Repeat every record below exactly, omitting any pictures.

━━━━━ The records

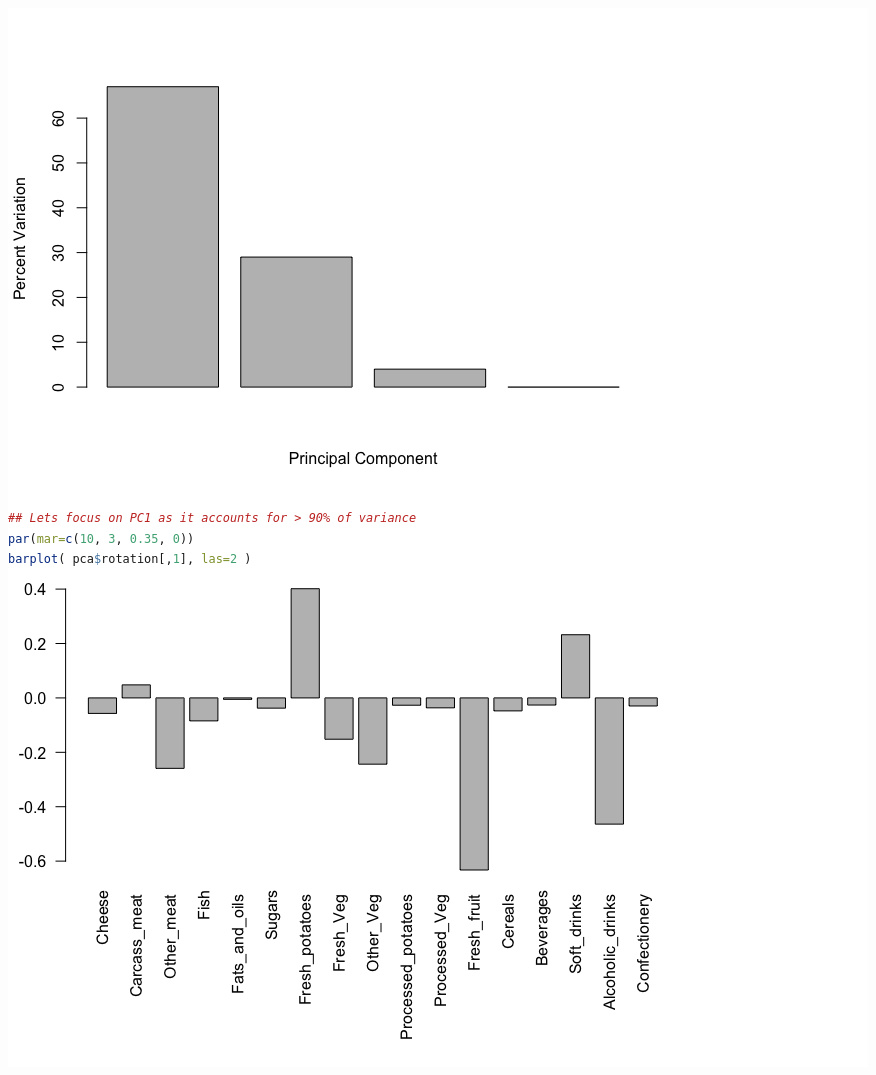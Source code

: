 ![](class8_files/figure-markdown_github/unnamed-chunk-38-1.png)

``` r
## Lets focus on PC1 as it accounts for > 90% of variance 
par(mar=c(10, 3, 0.35, 0))
barplot( pca$rotation[,1], las=2 )
```

![](class8_files/figure-markdown_github/unnamed-chunk-39-1.png)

━━━━━━━━━━

* _Answer section_:
Source code

: ![](class8_files/figure-markdown_github/unnamed-chunk-38-1.png)

``` r
## Lets focus on PC1 as it accounts for > 90% of variance 
par(mar=c(10, 3, 0.35, 0))
barplot( pca$rotation[,1], las=2 )
```

![](class8_files/figure-markdown_github/unnamed-chunk-39-1.png)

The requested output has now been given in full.